Pictures paired with source code
——

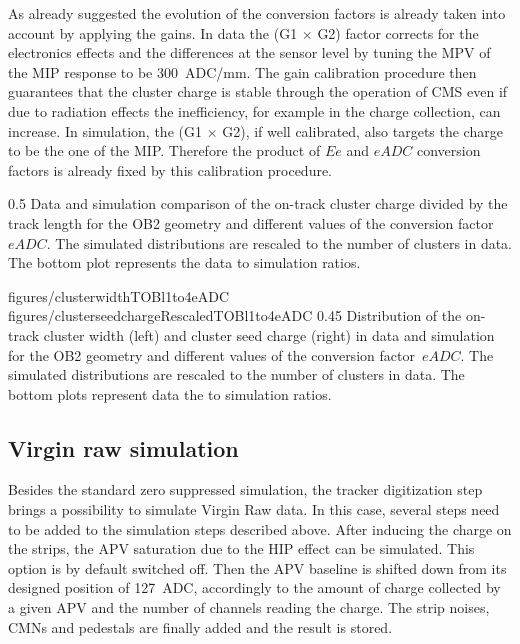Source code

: As already suggested the evolution of the conversion factors is already taken into account by applying the gains. In data the (G1 $\times$ G2) factor corrects for the electronics effects and the differences at the sensor level by tuning the MPV of the MIP response to be 300~ADC/mm. The gain calibration procedure then guarantees that the cluster charge is stable through the operation of CMS even if due to radiation effects the inefficiency, for example in the charge collection, can increase. In simulation, the (G1 $\times$ G2), if well calibrated, also targets the charge to be the one of the MIP. Therefore the product of $Ee$ and $eADC$ conversion factors is already fixed by this calibration procedure. 


                 {0.5}       %
                 { Data and simulation comparison of the on-track cluster charge divided by the track length for the OB2 geometry and different values of the conversion factor~$eADC$. The simulated distributions are rescaled to the number of clusters in data.  The bottom plot represents the data to simulation ratios. }

                 {figures/clusterwidthTOBl1to4eADC}
                 {figures/clusterseedchargeRescaledTOBl1to4eADC} %
                 {0.45}       %
                 { Distribution of the on-track cluster width (left) and cluster seed charge (right) in data and simulation for the OB2 geometry and different values of the conversion factor~$eADC$.  The simulated distributions are rescaled to the number of clusters in data.  The bottom plots represent data the to simulation ratios. }

 
\subsection{Virgin raw simulation~\label{sec:VRsimu}}

Besides the standard zero suppressed simulation, the tracker digitization step brings a possibility to simulate Virgin Raw data. In this case, several steps need to be added to the simulation steps described above. After inducing the charge on the strips, the APV saturation due to the HIP effect can be simulated. This option is by default switched off. Then the APV baseline is shifted down from its designed position of 127~ADC, accordingly to the amount of charge collected by a given APV and the number of channels reading the charge. The strip noises, CMNs and pedestals are finally added and the result is stored.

——

#### What you should do:
The answer must consist of every line from the data that contains the word "figures".

#### Response box:
                 {figures/clusterwidthTOBl1to4eADC}
                 {figures/clusterseedchargeRescaledTOBl1to4eADC} %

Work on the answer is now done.